Legislatura 19ª - Atto di Sindacato Ispettivo n. 3-01051

Atto n. 3-01051

Pubblicato il 28 marzo 2024, nella seduta n. 175

SBROLLINI - Ai Ministri della salute e dell'interno. -

Premesso che:

il fentanyl è un oppiaceo sintetico utilizzato a livello medico per le sue caratteristiche di antidolorifico, diffuso principalmente nella gestione del dolore cronico per i pazienti oncologici e impiegato talune volte come anestetico e sedativo post operatorio;

secondo la dottrina scientifica, tale sostanza ha la capacità di essere fino a 80 volte più potente della morfina. Il suo utilizzo è permesso unicamente in ambito medico, previa prescrizione non ripetibile, attraverso un approfondito controllo sanitario: un suo utilizzo prolungato infatti può provocare una morte improvvisa per arresto cardiaco dovuta a reazione anafilattica. Negli esseri umani due milligrammi sono sufficienti per essere letali: data la pericolosità derivante da una somministrazione inadeguata, il fentanyl in Italia è inserito, insieme a circa 30 suoi analoghi, nella tabella 1 delle sostanze stupefacenti, come indicato dal decreto del Presidente della Repubblica 9 ottobre 1990, n. 309;

negli ultimi anni il suo utilizzo si sta diffondendo in tutto il mondo come droga a scopo sintetico, contribuendo in larga scala alla cosiddetta epidemia di oppioidi.

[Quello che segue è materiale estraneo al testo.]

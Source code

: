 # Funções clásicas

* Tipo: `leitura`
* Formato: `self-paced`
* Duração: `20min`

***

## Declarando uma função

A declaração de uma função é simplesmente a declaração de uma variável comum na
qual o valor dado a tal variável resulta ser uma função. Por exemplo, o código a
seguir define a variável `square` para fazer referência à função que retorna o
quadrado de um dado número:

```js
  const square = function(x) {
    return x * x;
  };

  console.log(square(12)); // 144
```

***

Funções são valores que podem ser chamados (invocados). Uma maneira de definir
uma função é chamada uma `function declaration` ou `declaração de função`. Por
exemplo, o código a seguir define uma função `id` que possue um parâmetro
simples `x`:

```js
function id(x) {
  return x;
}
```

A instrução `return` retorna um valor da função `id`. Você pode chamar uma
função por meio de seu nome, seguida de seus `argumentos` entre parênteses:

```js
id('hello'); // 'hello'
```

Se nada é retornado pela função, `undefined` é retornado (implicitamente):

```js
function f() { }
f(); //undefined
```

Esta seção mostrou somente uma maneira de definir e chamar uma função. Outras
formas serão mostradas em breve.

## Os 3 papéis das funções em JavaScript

Sintetizzato illegalmente può essere utilizzato come “eroina sintetica”, oppure mescolato con essa: negli Stati Uniti la sua diffusione ha provocato una vera e propria emergenza, con circa 100.000 decessi solo nel 2022;

anche in Europa il livello di allerta si è alzato: nell’ultimo anno (2023) le operazioni di Europol e Interpol hanno individuato ben 400 laboratori (alcuni anche in Italia) e in Lettonia sono stati sequestrati 5 chili di sostanza pura, sufficiente per uccidere fino a due milioni e mezzo di persone;

la minaccia sta riguardando anche l’Italia, dove si registrano casi mortali probabilmente collegati ad overdose di cocktail con oppiacei sintetici contenenti fentanyl;

nelle ultime settimane, solo in provincia di Vicenza, si sono registrate due vittime riconducibili all’utilizzo improprio di questa sostanza;

i servizi di sicurezza del nostro Paese hanno evidenziato con allarme l’interessamento della criminalità organizzata per il mercato delle droghe sintetiche e per il fentanyl, che vede in esso un’illimitata e appetibile fonte di ingenti guadagni con spese e rischi molto limitati;

appare evidente l’urgenza di porre in essere misure strutturali e organiche, che possano prevenire e contrastare la circolazione e la diffusione dell’uso del fentanyl nel nostro Paese, con l’obiettivo di scongiurare i terribili scenari che stanno sconvolgendo gli altri Paesi negli ultimi anni,

si chiede di sapere quale sia l’entità della diffusione dell’uso improprio del fentanyl nel nostro Paese, con quali modalità venga ottenuto dai tossicodipendenti e dalla criminalità organizzata e quali misure i Ministri in indirizzo, ciascuno nell’ambito delle proprie competenze, intendano adottare per prevenire e contrastare con decisione il dilagare di tale sostanza all’interno del territorio nazionale.